Les félicitations de la délégation algérienne
s’adressent également aux Présidents des trois
grandes Commissions, qui ont successivement et
brillamment conduit les travaux des trois réunions
du Comité préparatoire de la Conférence, ainsi qu’à
l’ensemble des membres du Bureau de la Conférence.
La délégation algérienne s’associe pleinement à la
Déclaration faite au nom des Etats parties au TNP,
membres du Mouvement des Pays non-alignés.
Monsieur le Président,
L’Algérie, qui reste convaincue que le désarmement
nucléaire est l’objectif ultime du TNP conformément
à son article VI, se félicite de la tenue de cette
huitième Conférence d’examen dans un contexte de
renaissance de l’option « zéro arme nucléaire », qui
est le seul moyen de prévenir durablement la
prolifération et de progresser vers un monde
débarrassé des armes nucléaires.
Dans ce contexte, je voudrais réitérer le voeu de
mon pays de voir la Communauté internationale, en
particulier les Etats dotés de l’arme nucléaire,
s’engager résolument en faveur d’un processus visant
la dénucléarisation de la planète et le
démantèlement des arsenaux nucléaires encore stockés
ou déployés à ce jour.
Dans le prolongement de notre adhésion collective
aux objectifs d’un désarmement nucléaire préalable â
un désarmement général et complet, s’inscrit, tout
naturellement, notre quête, maintes fois réaffirmée,
de mettre un terme définitif et durable à la
prolifération des années nucléaires.
Le Traité de Non-prolifération des armes nucléaires
demeure, à cet égard, un instrument clef de la
préservation de la paix et de la sécurité
internationales. Son adoption dès 1968, a
considérablement contribué, il faut le reconnaître,
à freiner les risques de prolifération dans le
monde.
S’il est communément admis que le désarmement et la
non-prolifération nucléaires sont des facteurs
propices à l’instauration de la confiance et â la
préservation de la paix et de la sécurité
internationales, il est tout aussi vrai que
l’utilisation pacifique de l’énergie nucléaire
s’impose de plus en plus comme un vecteur
incontournable de développement et de progrès.

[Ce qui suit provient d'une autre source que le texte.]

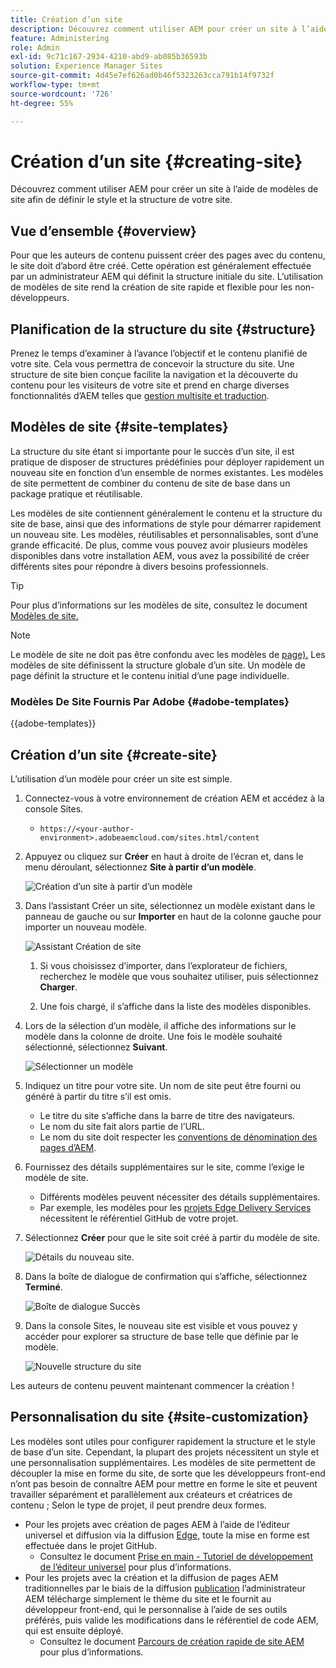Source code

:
 ```yaml
---
title: Création d’un site
description: Découvrez comment utiliser AEM pour créer un site à l’aide de modèles de site afin de définir le style et la structure de votre site.
feature: Administering
role: Admin
exl-id: 9c71c167-2934-4210-abd9-ab085b36593b
solution: Experience Manager Sites
source-git-commit: 4d45e7ef626ad0b46f5323263cca791b14f9732f
workflow-type: tm+mt
source-wordcount: '726'
ht-degree: 55%

---
```



# Création d’un site {#creating-site}

Découvrez comment utiliser AEM pour créer un site à l’aide de modèles de site afin de définir le style et la structure de votre site.

## Vue d’ensemble {#overview}

Pour que les auteurs de contenu puissent créer des pages avec du contenu, le site doit d’abord être créé. Cette opération est généralement effectuée par un administrateur AEM qui définit la structure initiale du site. L’utilisation de modèles de site rend la création de site rapide et flexible pour les non-développeurs.

## Planification de la structure du site {#structure}

Prenez le temps d’examiner à l’avance l’objectif et le contenu planifié de votre site. Cela vous permettra de concevoir la structure du site. Une structure de site bien conçue facilite la navigation et la découverte du contenu pour les visiteurs de votre site et prend en charge diverses fonctionnalités d’AEM telles que [gestion multisite et traduction](/help/sites-cloud/administering/msm-and-translation.md).

## Modèles de site {#site-templates}

La structure du site étant si importante pour le succès d’un site, il est pratique de disposer de structures prédéfinies pour déployer rapidement un nouveau site en fonction d’un ensemble de normes existantes. Les modèles de site permettent de combiner du contenu de site de base dans un package pratique et réutilisable.

Les modèles de site contiennent généralement le contenu et la structure du site de base, ainsi que des informations de style pour démarrer rapidement un nouveau site. Les modèles, réutilisables et personnalisables, sont d’une grande efficacité. De plus, comme vous pouvez avoir plusieurs modèles disponibles dans votre installation AEM, vous avez la possibilité de créer différents sites pour répondre à divers besoins professionnels.

>[!TIP]
>
>Pour plus d’informations sur les modèles de site, consultez le document [Modèles de site.](site-templates.md)

>[!NOTE]
>
>Le modèle de site ne doit pas être confondu avec les modèles de [page).](/help/sites-cloud/authoring/page-editor/templates.md) Les modèles de site définissent la structure globale d’un site. Un modèle de page définit la structure et le contenu initial d’une page individuelle.

### Modèles De Site Fournis Par Adobe {#adobe-templates}

{{adobe-templates}}

## Création d’un site {#create-site}

L’utilisation d’un modèle pour créer un site est simple.

1. Connectez-vous à votre environnement de création AEM et accédez à la console Sites.

   * `https://<your-author-environment>.adobeaemcloud.com/sites.html/content`

1. Appuyez ou cliquez sur **Créer** en haut à droite de l’écran et, dans le menu déroulant, sélectionnez **Site à partir d’un modèle**.

   ![Création d’un site à partir d’un modèle](../assets/create-site-from-template.png)

1. Dans l’assistant Créer un site, sélectionnez un modèle existant dans le panneau de gauche ou sur **Importer** en haut de la colonne gauche pour importer un nouveau modèle.

   ![Assistant Création de site](../assets/site-creation-wizard.png)

   1. Si vous choisissez d’importer, dans l’explorateur de fichiers, recherchez le modèle que vous souhaitez utiliser, puis sélectionnez **Charger**.

   1. Une fois chargé, il s’affiche dans la liste des modèles disponibles.

1. Lors de la sélection d’un modèle, il affiche des informations sur le modèle dans la colonne de droite. Une fois le modèle souhaité sélectionné, sélectionnez **Suivant**.

   ![Sélectionner un modèle](../assets/select-site-template.png)

1. Indiquez un titre pour votre site. Un nom de site peut être fourni ou généré à partir du titre s’il est omis.

   * Le titre du site s’affiche dans la barre de titre des navigateurs.
   * Le nom du site fait alors partie de l’URL.
   * Le nom du site doit respecter les [conventions de dénomination des pages d’AEM](/help/sites-cloud/authoring/sites-console/organizing-pages.md#page-name-restrictions-and-best-practices).

1. Fournissez des détails supplémentaires sur le site, comme l’exige le modèle de site.

   * Différents modèles peuvent nécessiter des détails supplémentaires.
   * Par exemple, les modèles pour les [projets Edge Delivery Services](https://www.aem.live/developer/ue-tutorial) nécessitent le référentiel GitHub de votre projet.

1. Sélectionnez **Créer** pour que le site soit créé à partir du modèle de site.

   ![Détails du nouveau site.](../assets/create-site-details.png)

1. Dans la boîte de dialogue de confirmation qui s’affiche, sélectionnez **Terminé**.

   ![Boîte de dialogue Succès](../assets/success.png)

1. Dans la console Sites, le nouveau site est visible et vous pouvez y accéder pour explorer sa structure de base telle que définie par le modèle.

   ![Nouvelle structure du site](../assets/new-site.png)

Les auteurs de contenu peuvent maintenant commencer la création !

## Personnalisation du site {#site-customization}

Les modèles sont utiles pour configurer rapidement la structure et le style de base d’un site. Cependant, la plupart des projets nécessitent un style et une personnalisation supplémentaires. Les modèles de site permettent de découpler la mise en forme du site, de sorte que les développeurs front-end n’ont pas besoin de connaître AEM pour mettre en forme le site et peuvent
travailler séparément et parallèlement aux créateurs et créatrices de contenu ; Selon le type de projet, il peut prendre deux formes.

* Pour les projets avec création de pages AEM à l’aide de l’éditeur universel et diffusion via la diffusion [ Edge](/help/edge/overview.md), toute la mise en forme est effectuée dans le projet GitHub.
   * Consultez le document [Prise en main - Tutoriel de développement de l’éditeur universel](https://www.aem.live/developer/ue-tutorial) pour plus d’informations.
* Pour les projets avec la création et la diffusion de pages AEM traditionnelles par le biais de la diffusion [publication](/help/sites-cloud/authoring/author-publish.md) l’administrateur AEM télécharge simplement le thème du site et le fournit au développeur front-end, qui le personnalise à l’aide de ses outils préférés, puis valide les modifications dans le référentiel de code AEM, qui est ensuite déployé.
   * Consultez le document [Parcours de création rapide de site AEM](/help/journey-sites/quick-site/overview.md) pour plus d’informations.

Si une telle évaluation était partagée par tous les
Etats présents aujourd’hui, cette Conférence
pourrait être, alors, l’opportunité recherchée pour
rompre avec les échecs passés et de donner un nouvel
élan au processus d’examen dans le sens d’un
renforcement du TNP par les mesures équilibrées qui
satisfassent les revendications de tous les Etats
parties sans discrimination.
Cette opportunité qui s’offre à nous, aujourd’hui,
devrait être saisie pour:
- Reconnaître, d’abord, que quarante ans après son
adoption, le TNP a atteint les limites d’une
approche sélective et discriminatoire dans sa mise
en oeuvre, conduisant inéluctablement à l’échec de
la Conférence d’examen de 2005;
- Réitérer, ensuite, la validité de l’interprétation
universellement admise selon laquelle les droits et
les obligations des Etats parties au TNP reposent
sur les trois piliers fondamentaux, complémentaires
et indissociables que sont le désarmement nucléaire,
la non-prolifération des armes nucléaires, et la
promotion des utilisations pacifiques de l’énergie
nucléaire.
- Réhabiliter, enfin, le TNP en faisant le choix
difficile mais nécessaire, d’une juste mise en
oeuvre de l’ensemble des obligations qui découlent
du Traité sans discrimination, pour répondre aux
attentes de tous les Etats parties et lever ainsi
les obstacles qui empêchent le TNP d’être en
parfaite adéquation avec ses objectifs et sa
vocation.
Un tel choix qui serait, à la fois courageux et
responsable, passe inévitablement par l’adoption de
mesures renforcées et novatrices à même de conférer
aux résultats de cette Conférence d’examen la teneur
et la portée qui seraient à la mesure de nos
aspirations faites de paix, de sécurité et de
progrès.
Dans ce cadre, les décisions et résolutions des
Conférences d’examen du TNP, tenues en 1995 et 2000,
nous paraissent incontournables. Elles doivent
constituer le point de départ des travaux de la
présente réunion.
Monsieur le Président,
En prévision de la tenue de cette Conférence, mon
pays a présenté un rapport détaillé sur la mise en
oeuvre du TNP ainsi qu’un certain nombre de
documents de travail sur les questions importantes à
l’ordre du jour des Grandes Commissions. J’éviterais
donc de revenir sur les questions et propositions
déjà mentionnées dans les documents soumis par
l’Algérie.
II est toutefois des questions importantes qui
seront abordées lors de cette Conférence et dont il
est attendu des réponses concrètes et urgentes.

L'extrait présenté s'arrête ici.